Hedrick ran track last spring at Central in an effort to increase his speed. The plan worked so well that Hedrick qualified for the Class 4A state meet in the 100 meters, 200 meters and the 400 relay.

He has continued to develop his quickness at Boise, and Bronco coaches reportedly have been impressed with his efforts.

"Over the summer, I worked pretty hard in our speed workouts," Hedrick said. "Plus, I've never lifted (weights) so hard in my life. I've gained 13 or 14 pounds since I've gotten here, and I've gotten a little faster."

Hedrick, who currently weighs in at 187 pounds, is taking 15 hours of classes this semester.

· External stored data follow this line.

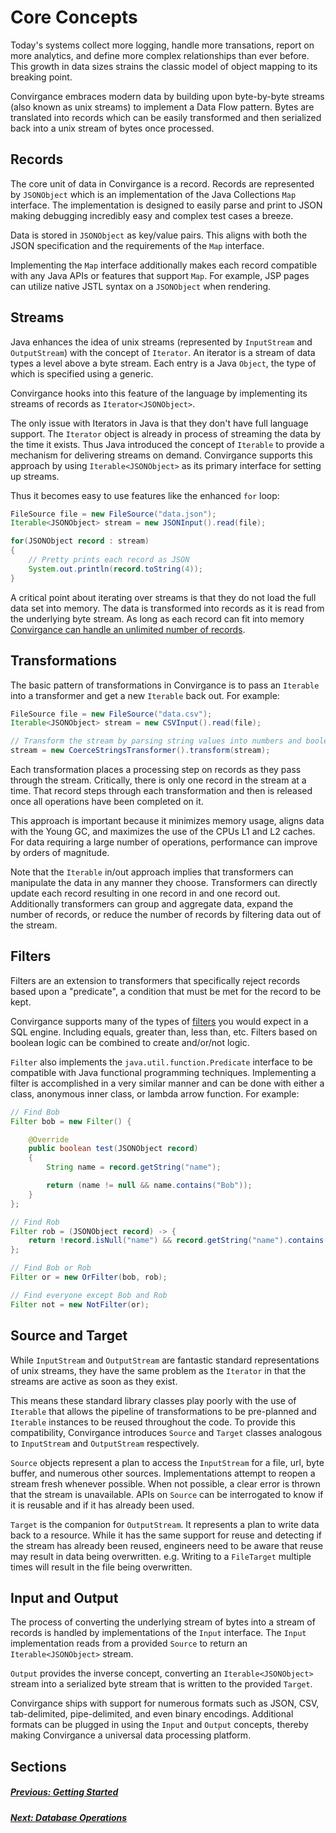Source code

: # Core Concepts

Today's systems collect more logging, handle more transations, report on more
analytics, and define more complex relationships than ever before. This growth in
data sizes strains the classic model of object mapping to its breaking point.

Convirgance embraces modern data by building upon byte-by-byte streams (also
known as unix streams) to implement a Data Flow pattern. Bytes are translated
into records which can be easily transformed and then serialized back into a
unix stream of bytes once processed.

## Records

The core unit of data in Convirgance is a record. Records are represented by
`JSONObject` which is an implementation of the Java Collections `Map` interface.
The implementation is designed to easily parse and print to JSON making debugging
incredibly easy and complex test cases a breeze.

Data is stored in `JSONObject` as key/value pairs. This aligns with both the
JSON specification and the requirements of the `Map` interface.

Implementing the `Map` interface additionally makes each record compatible with
any Java APIs or features that support `Map`. For example, JSP pages can utilize
native JSTL syntax on a `JSONObject` when rendering.

## Streams

Java enhances the idea of unix streams (represented by `InputStream` and
`OutputStream`) with the concept of `Iterator`. An iterator is a stream of data
types a level above a byte stream. Each entry is a Java `Object`, the type of
which is specified using a generic.

Convirgance hooks into this feature of the language by implementing its streams
of records as `Iterator<JSONObject>`.

The only issue with Iterators in Java is that they don't have full language
support. The `Iterator` object is already in process of streaming the data by
the time it exists. Thus Java introduced the concept of `Iterable` to provide
a mechanism for delivering streams on demand. Convirgance supports this approach
by using `Iterable<JSONObject>` as its primary interface for setting up streams.

Thus it becomes easy to use features like the enhanced `for` loop:

```java
FileSource file = new FileSource("data.json");
Iterable<JSONObject> stream = new JSONInput().read(file);

for(JSONObject record : stream)
{
    // Pretty prints each record as JSON
    System.out.println(record.toString(4));
}
```

A critical point about iterating over streams is that they do not
load the full data set into memory. The data is transformed into records as it is read
from the underlying byte stream. As long as each record can
fit into memory <u>Convirgance can handle an unlimited number of records</u>.

## Transformations

The basic pattern of transformations in Convirgance is to pass an `Iterable` into
a transformer and get a new `Iterable` back out. For example:

```java
FileSource file = new FileSource("data.csv");
Iterable<JSONObject> stream = new CSVInput().read(file);

// Transform the stream by parsing string values into numbers and booleans
stream = new CoerceStringsTransformer().transform(stream);
```

Each transformation places a processing step on records as they pass through the
stream. Critically, there is only one record in the stream at a time. That record
steps through each transformation and then is released once all operations have
been completed on it.

This approach is important because it minimizes memory usage, aligns data with
the Young GC, and maximizes the use of the CPUs L1 and L2 caches. For
data requiring a large number of operations, performance can improve by orders
of magnitude.

Note that the `Iterable` in/out approach implies that transformers can manipulate
the data in any manner they choose. Transformers can directly update each record
resulting in one record in and one record out. Additionally transformers can group and aggregate
data, expand the number of records, or reduce the number of records by filtering data out of the stream.

<!-- TODO Wording could be better here, it feels like I'm tripping over 'expand the number of records'  -->

## Filters

Filters are an extension to transformers that specifically reject records
based upon a "predicate", a condition that must be met for the
record to be kept.

Convirgance supports many of the types of [filters](filtering-data.md) you would
expect in a SQL engine. Including equals, greater than, less than, etc. Filters
based on boolean logic can be combined to create and/or/not logic.

`Filter` also implements the `java.util.function.Predicate` interface to be compatible with
Java functional programming techniques. Implementing a filter is accomplished
in a very similar manner and can be done with either a class, anonymous inner
class, or lambda arrow function. For example:

```java
// Find Bob
Filter bob = new Filter() {

    @Override
    public boolean test(JSONObject record)
    {
        String name = record.getString("name");

        return (name != null && name.contains("Bob"));
    }
};

// Find Rob
Filter rob = (JSONObject record) -> {
    return !record.isNull("name") && record.getString("name").contains("Rob");
};

// Find Bob or Rob
Filter or = new OrFilter(bob, rob);

// Find everyone except Bob and Rob
Filter not = new NotFilter(or);
```

## Source and Target

While `InputStream` and `OutputStream` are fantastic standard representations of
unix streams, they have the same problem as the `Iterator` in that the streams
are active as soon as they exist.

This means these standard library classes play poorly with the use of
`Iterable` that allows the pipeline
of transformations to be pre-planned and `Iterable` instances to be reused
throughout the code. To provide this compatibility, Convirgance introduces
`Source` and `Target` classes analogous to `InputStream` and `OutputStream`
respectively.

`Source` objects represent a plan to access the `InputStream` for a file, url,
byte buffer, and numerous other sources. Implementations attempt to reopen a
stream fresh whenever possible. When not possible, a clear error is thrown that
the stream is unavailable. APIs on `Source` can be interrogated to know if it
is reusable and if it has already been used.

`Target` is the companion for `OutputStream`. It represents a plan to write data
back to a resource. While it has the same support for reuse and detecting if
the stream has already been reused, engineers need to be aware that reuse may
result in data being overwritten. e.g. Writing to a `FileTarget` multiple
times will result in the file being overwritten.

## Input and Output

The process of converting the underlying stream of bytes into a stream of records
is handled by implementations of the `Input` interface. The `Input` implementation
reads from a provided `Source` to return an `Iterable<JSONObject>` stream.

`Output` provides the inverse concept, converting an `Iterable<JSONObject>` stream
into a serialized byte stream that is written to the provided `Target`.

Convirgance ships with support for numerous formats such as JSON, CSV,
tab-delimited, pipe-delimited, and even binary encodings. Additional formats
can be plugged in using the `Input` and `Output` concepts, thereby making
Convirgance a universal data processing platform.

## Sections

##### [Previous: Getting Started](./getting-started?id=getting-started-with-convirgance)

##### [Next: Database Operations](./database-operations?id=database-operations)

"I'm just kind of taking the basics, getting them out of the way," he said. "I want to be a coach and a teacher like my dad. That's the way I'm leaning now, but who knows?"

Boise's starting quarterback this season is junior Kellen Moore, who is the school's career passing leader in numerous categories.

Moore could leave for the National Football League after his junior season or return to Boise for one more year. In any case, the Broncos soon will need another starting quarterback, and Hedrick plans to be ready.

"I've talked with the coaches about it a little bit," he said. "They're excited with the way I'm performing. I just want to keep improving physically and mentally. I've got some work to do. It takes time. Next year, hopefully I'll get in the mix a little bit. I won't be starting, but maybe I can get a snap here and there. Once Kellen leaves, it's anyone's game."